Extracted material:
*** Begin section ***

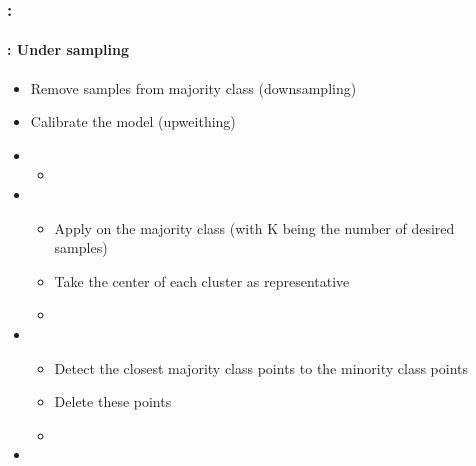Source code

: \documentclass[xcolor=table]{beamer}
\begin{document}
\begin{frame}
	\frametitle{\insertshortsubtitle: \insertsection}
	\framesubtitle{\insertsubsection: Under sampling}
	
	\begin{itemize}
		\item Remove samples from majority class (downsampling)
		\item Calibrate the model (upweithing)
		\item {}
		\begin{itemize}
			\item {}
		\end{itemize}
		\item {}
		\begin{itemize}
			\item Apply  on the majority class (with K being the number of desired samples)
			\item Take the center of each cluster as representative
			\item {}
		\end{itemize}
		\item {}
		\begin{itemize}
			\item Detect the closest majority class points to the minority class points
			\item Delete these points
			\item {}
		\end{itemize}
		\item {}
	\end{itemize}
	
\end{frame}
\end{document}
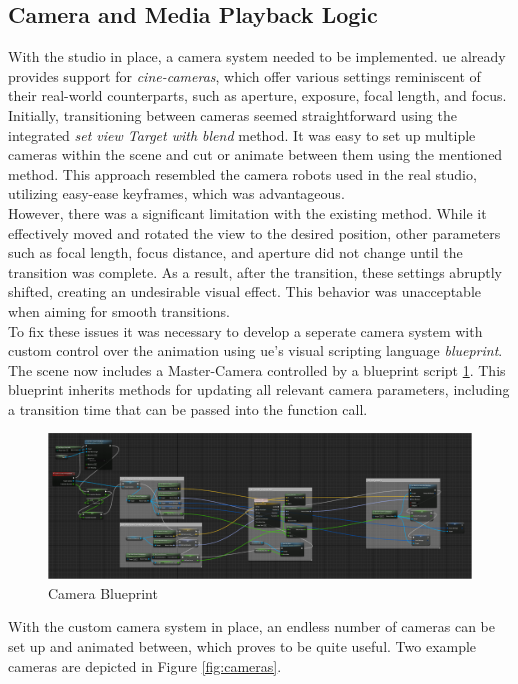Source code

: \documentclass[
  a4paper,  %
  twoside,  %
  bibliography=totoc,
  headsepline,
  cleardoublepage=empty,
  parskip=half,
  draft=false
]{scrbook}
\begin{document}
\subsection*{Camera and Media Playback Logic} 
With the studio in place, a camera system needed to be implemented. \gls{ue} already provides support for \textit{cine-cameras}, which offer various settings reminiscent of their real-world counterparts, such as aperture, exposure, focal length, and focus. Initially, transitioning between cameras seemed straightforward using the integrated \textit{set view Target with blend} method. It was easy to set up multiple cameras within the scene and cut or animate between them using the mentioned method. This approach resembled the camera robots used in the real studio, utilizing easy-ease keyframes, which was advantageous. \\
However, there was a significant limitation with the existing method. While it effectively moved and rotated the view to the desired position, other parameters such as focal length, focus distance, and aperture did not change until the transition was complete. As a result, after the transition, these settings abruptly shifted, creating an undesirable visual effect. This behavior was unacceptable when aiming for smooth transitions. \\
To fix these issues it was necessary to develop a seperate camera system with custom control over the animation using \gls{ue}'s visual scripting language \textit{blueprint}. The scene now includes a Master-Camera controlled by a blueprint script \ref{fig:blueprint}. This blueprint inherits methods for updating all relevant camera parameters, including a transition time that can be passed into the function call.
\begin{figure}[h]
  \centering
  \includegraphics[width=1\textwidth]{graphics/images/unreal-engine/blueprint.png}
  \caption{Camera Blueprint}
  \label{fig:blueprint}
\end{figure}
With the custom camera system in place, an endless number of cameras can be set up and animated between, which proves to be quite useful. Two example cameras are depicted in Figure \ref{fig:cameras}.
\end{document}
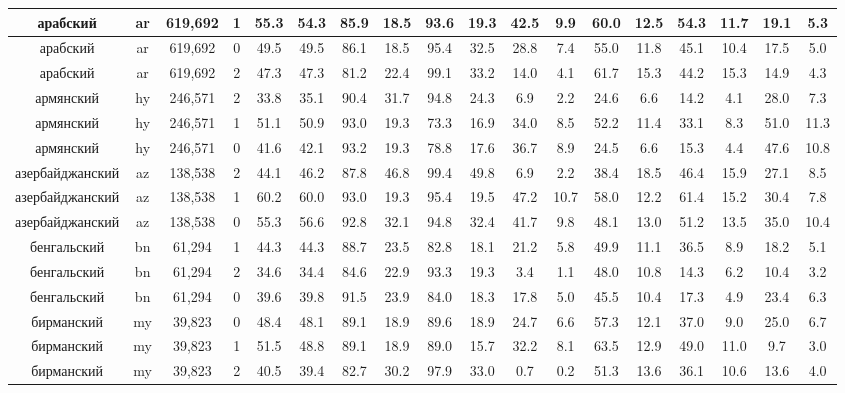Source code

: \begin{table*}
{\begin{tabular}{|c|c|c|c||c|c|c|c|c|c|c|c|c|c|c|c|c|c|}
арабский & ar & 619,692 & 1 & 55.3 & 54.3 & 85.9 & 18.5 & 93.6 & 19.3 & 42.5 & 9.9 & 60.0 & 12.5 & 54.3 & 11.7 & 19.1 & 5.3\\ \hline
арабский & ar & 619,692 & 0 & 49.5 & 49.5 & 86.1 & 18.5 & 95.4 & 32.5 & 28.8 & 7.4 & 55.0 & 11.8 & 45.1 & 10.4 & 17.5 & 5.0\\ \hline
арабский & ar & 619,692 & 2 & 47.3 & 47.3 & 81.2 & 22.4 & 99.1 & 33.2 & 14.0 & 4.1 & 61.7 & 15.3 & 44.2 & 15.3 & 14.9 & 4.3\\ \hline
армянский & hy & 246,571 & 2 & 33.8 & 35.1 & 90.4 & 31.7 & 94.8 & 24.3 & 6.9 & 2.2 & 24.6 & 6.6 & 14.2 & 4.1 & 28.0 & 7.3\\ \hline
армянский & hy & 246,571 & 1 & 51.1 & 50.9 & 93.0 & 19.3 & 73.3 & 16.9 & 34.0 & 8.5 & 52.2 & 11.4 & 33.1 & 8.3 & 51.0 & 11.3\\ \hline
армянский & hy & 246,571 & 0 & 41.6 & 42.1 & 93.2 & 19.3 & 78.8 & 17.6 & 36.7 & 8.9 & 24.5 & 6.6 & 15.3 & 4.4 & 47.6 & 10.8\\ \hline
азербайджанский & az & 138,538 & 2 & 44.1 & 46.2 & 87.8 & 46.8 & 99.4 & 49.8 & 6.9 & 2.2 & 38.4 & 18.5 & 46.4 & 15.9 & 27.1 & 8.5\\ \hline
азербайджанский & az & 138,538 & 1 & 60.2 & 60.0 & 93.0 & 19.3 & 95.4 & 19.5 & 47.2 & 10.7 & 58.0 & 12.2 & 61.4 & 15.2 & 30.4 & 7.8\\ \hline
азербайджанский & az & 138,538 & 0 & 55.3 & 56.6 & 92.8 & 32.1 & 94.8 & 32.4 & 41.7 & 9.8 & 48.1 & 13.0 & 51.2 & 13.5 & 35.0 & 10.4\\ \hline
бенгальский & bn & 61,294 & 1 & 44.3 & 44.3 & 88.7 & 23.5 & 82.8 & 18.1 & 21.2 & 5.8 & 49.9 & 11.1 & 36.5 & 8.9 & 18.2 & 5.1\\ \hline
бенгальский & bn & 61,294 & 2 & 34.6 & 34.4 & 84.6 & 22.9 & 93.3 & 19.3 & 3.4 & 1.1 & 48.0 & 10.8 & 14.3 & 6.2 & 10.4 & 3.2\\ \hline
бенгальский & bn & 61,294 & 0 & 39.6 & 39.8 & 91.5 & 23.9 & 84.0 & 18.3 & 17.8 & 5.0 & 45.5 & 10.4 & 17.3 & 4.9 & 23.4 & 6.3\\ \hline
бирманский & my & 39,823 & 0 & 48.4 & 48.1 & 89.1 & 18.9 & 89.6 & 18.9 & 24.7 & 6.6 & 57.3 & 12.1 & 37.0 & 9.0 & 25.0 & 6.7\\ \hline
бирманский & my & 39,823 & 1 & 51.5 & 48.8 & 89.1 & 18.9 & 89.0 & 15.7 & 32.2 & 8.1 & 63.5 & 12.9 & 49.0 & 11.0 & 9.7 & 3.0\\ \hline
бирманский & my & 39,823 & 2 & 40.5 & 39.4 & 82.7 & 30.2 & 97.9 & 33.0 & 0.7 & 0.2 & 51.3 & 13.6 & 36.1 & 10.6 & 13.6 & 4.0\\ \hline

\end{tabular}}
\end{table*}
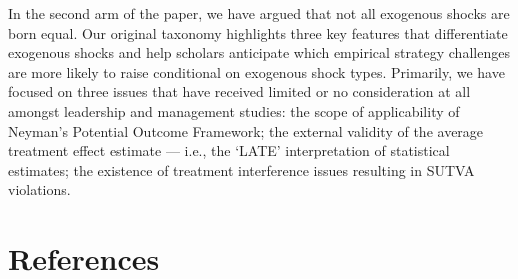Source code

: \documentclass[11pt]{article}
\begin{document}
\begin{refsection}
In the second arm of the paper, we have argued that not all exogenous shocks are
born equal. Our original taxonomy highlights three key features that 
differentiate exogenous shocks and help scholars anticipate which empirical 
strategy challenges are more likely to raise conditional on exogenous shock
types. Primarily, we have focused on three issues that have received limited or
no consideration at all amongst leadership and management studies: the scope of
applicability of Neyman's Potential Outcome Framework; the external validity of
the average treatment effect estimate --- i.e., the `LATE'
interpretation of statistical estimates; the existence of treatment interference
issues resulting in SUTVA violations.


%
\section*{References}
\printbibliography[heading=none]
\end{refsection}
\end{document}
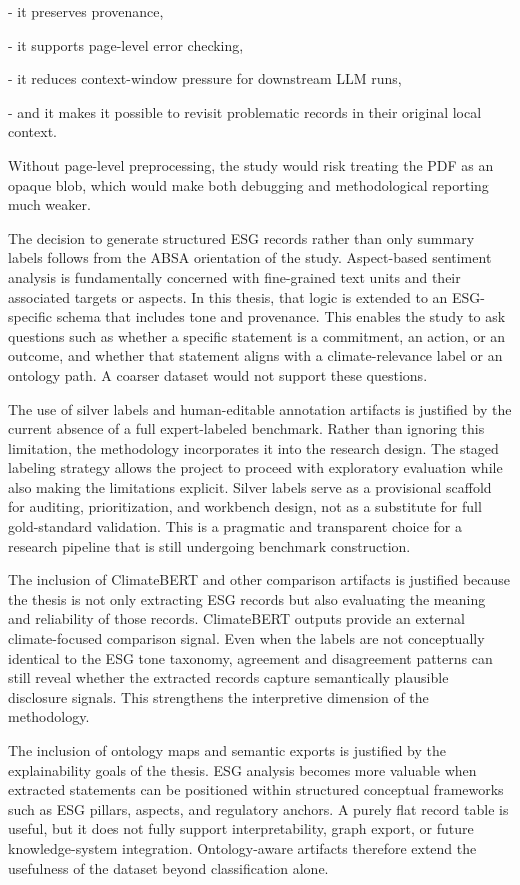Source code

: \documentclass{article}
\begin{document}
- it preserves provenance,

- it supports page-level error checking,

- it reduces context-window pressure for downstream LLM runs,

- and it makes it possible to revisit problematic records in their original local context.

Without page-level preprocessing, the study would risk treating the PDF as an opaque blob, which would make both debugging and methodological reporting much weaker.

The decision to generate structured ESG records rather than only summary labels follows from the ABSA orientation of the study. Aspect-based sentiment analysis is fundamentally concerned with fine-grained text units and their associated targets or aspects. In this thesis, that logic is extended to an ESG-specific schema that includes tone and provenance. This enables the study to ask questions such as whether a specific statement is a commitment, an action, or an outcome, and whether that statement aligns with a climate-relevance label or an ontology path. A coarser dataset would not support these questions.

The use of silver labels and human-editable annotation artifacts is justified by the current absence of a full expert-labeled benchmark. Rather than ignoring this limitation, the methodology incorporates it into the research design. The staged labeling strategy allows the project to proceed with exploratory evaluation while also making the limitations explicit. Silver labels serve as a provisional scaffold for auditing, prioritization, and workbench design, not as a substitute for full gold-standard validation. This is a pragmatic and transparent choice for a research pipeline that is still undergoing benchmark construction.

The inclusion of ClimateBERT and other comparison artifacts is justified because the thesis is not only extracting ESG records but also evaluating the meaning and reliability of those records. ClimateBERT outputs provide an external climate-focused comparison signal. Even when the labels are not conceptually identical to the ESG tone taxonomy, agreement and disagreement patterns can still reveal whether the extracted records capture semantically plausible disclosure signals. This strengthens the interpretive dimension of the methodology.

The inclusion of ontology maps and semantic exports is justified by the explainability goals of the thesis. ESG analysis becomes more valuable when extracted statements can be positioned within structured conceptual frameworks such as ESG pillars, aspects, and regulatory anchors. A purely flat record table is useful, but it does not fully support interpretability, graph export, or future knowledge-system integration. Ontology-aware artifacts therefore extend the usefulness of the dataset beyond classification alone.
\end{document}
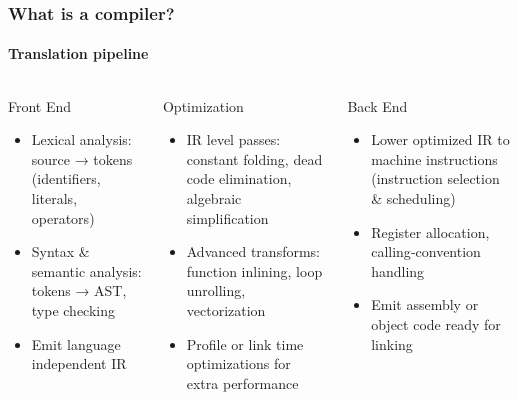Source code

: \documentclass[aspectratio=169]{beamer}
\begin{document}
\begin{frame}
	\frametitle{What is a compiler?}
	\framesubtitle{Translation pipeline}

	\begin{columns}[T]
		\begin{column}{0.3\textwidth}
			Front End
			\begin{itemize}
				\item Lexical analysis: source → tokens (identifiers, literals, operators)
				\item Syntax \& semantic analysis: tokens → AST, type checking
				\item Emit language independent IR
			\end{itemize}
		\end{column}
		\begin{column}{0.4\textwidth}
			Optimization
			\begin{itemize}
				\item IR level passes: constant folding, dead code elimination, algebraic simplification
				\item Advanced transforms: function inlining, loop unrolling, vectorization
				\item Profile  or link time optimizations for extra performance
			\end{itemize}
		\end{column}
		\begin{column}{0.3\textwidth}
			Back End
			\begin{itemize}
				\item Lower optimized IR to machine instructions (instruction selection \& scheduling)
				\item Register allocation, calling‐convention handling
				\item Emit assembly or object code ready for linking
			\end{itemize}
		\end{column}
	\end{columns}
\end{frame}
\end{document}
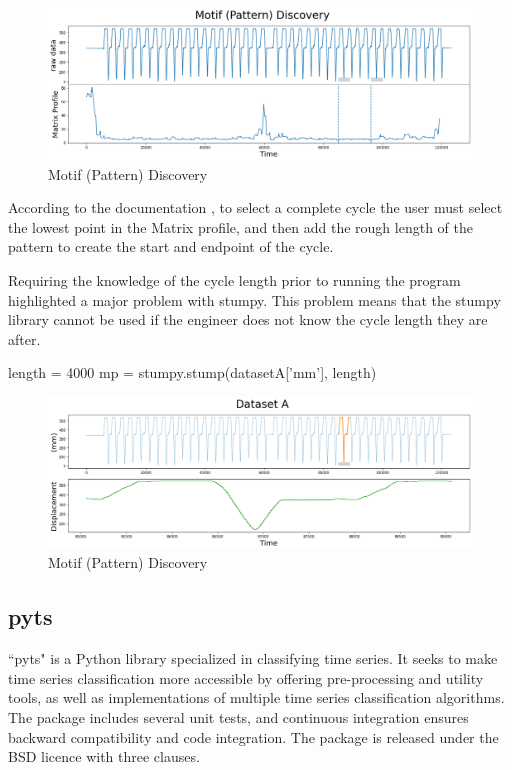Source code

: \begin{figure}
\centering
\includegraphics[scale=0.40]{images/Motif (Pattern) Discovery.png}
\caption{Motif (Pattern) Discovery}
\label{Motif}
\end{figure}
According to the documentation \cite{law2019stumpy}, to select a complete cycle the user must select the lowest point in the Matrix profile, and then add the rough length of the pattern to create the start and endpoint of the cycle.

Requiring the knowledge of the cycle length prior to running the program highlighted a major problem with stumpy. This problem means that the stumpy library cannot be used if the engineer does not know the cycle length they are after. 
\begin{python}
length = 4000
mp = stumpy.stump(datasetA['mm'], length)

\end{python}

\begin{figure}
\centering
\includegraphics[scale=0.40]{images/DatasetA.png}
\caption{Motif (Pattern) Discovery}
\label{Stumpy Cycle selected}
\end{figure}

\subsection{pyts}
``pyts" is a Python library specialized in classifying time series. It seeks to make time series classification more accessible by offering pre-processing and utility tools, as well as implementations of multiple time series classification algorithms. The package includes several unit tests, and continuous integration ensures backward compatibility and code integration. The package is released under the BSD licence with three clauses. \cite{JMLR:v21:19-763}


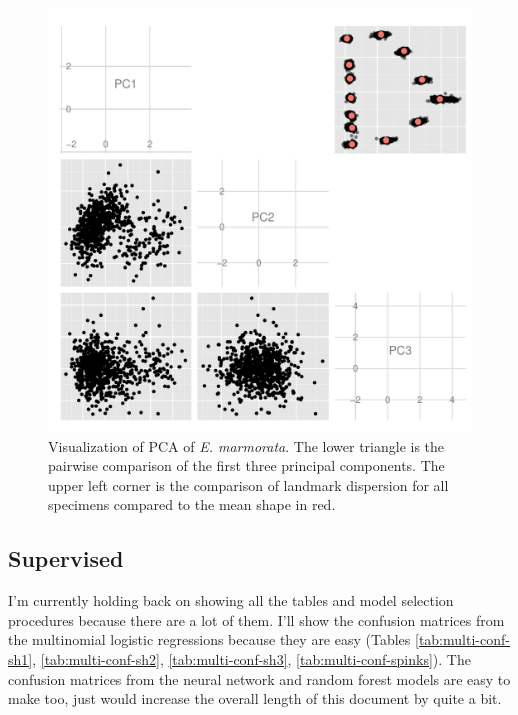 \documentclass{article}\usepackage{graphicx, color}
\begin{document}
\begin{figure}[ht]
  \centering
  \includegraphics[width = \textwidth]{figure/gm}
  \caption{Visualization of PCA of \textit{E. marmorata}. The lower triangle is the pairwise comparison of the first three principal components. The upper left corner is the comparison of landmark dispersion for all specimens compared to the mean shape in red.}
  \label{fig:gm}
\end{figure}


\subsection{Supervised}

I'm currently holding back on showing all the tables and model selection procedures because there are a lot of them. I'll show the confusion matrices from the multinomial logistic regressions because they are easy (Tables \ref{tab:multi-conf-sh1}, \ref{tab:multi-conf-sh2}, \ref{tab:multi-conf-sh3}, \ref{tab:multi-conf-spinks}). The confusion matrices from the neural network and random forest models are easy to make too, just would increase the overall length of this document by quite a bit.
\end{document}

*** End section ***

In the material above, find each line that has the string "context" and return it.

- it reduces context-window pressure for downstream LLM runs,
- and it makes it possible to revisit problematic records in their original local context.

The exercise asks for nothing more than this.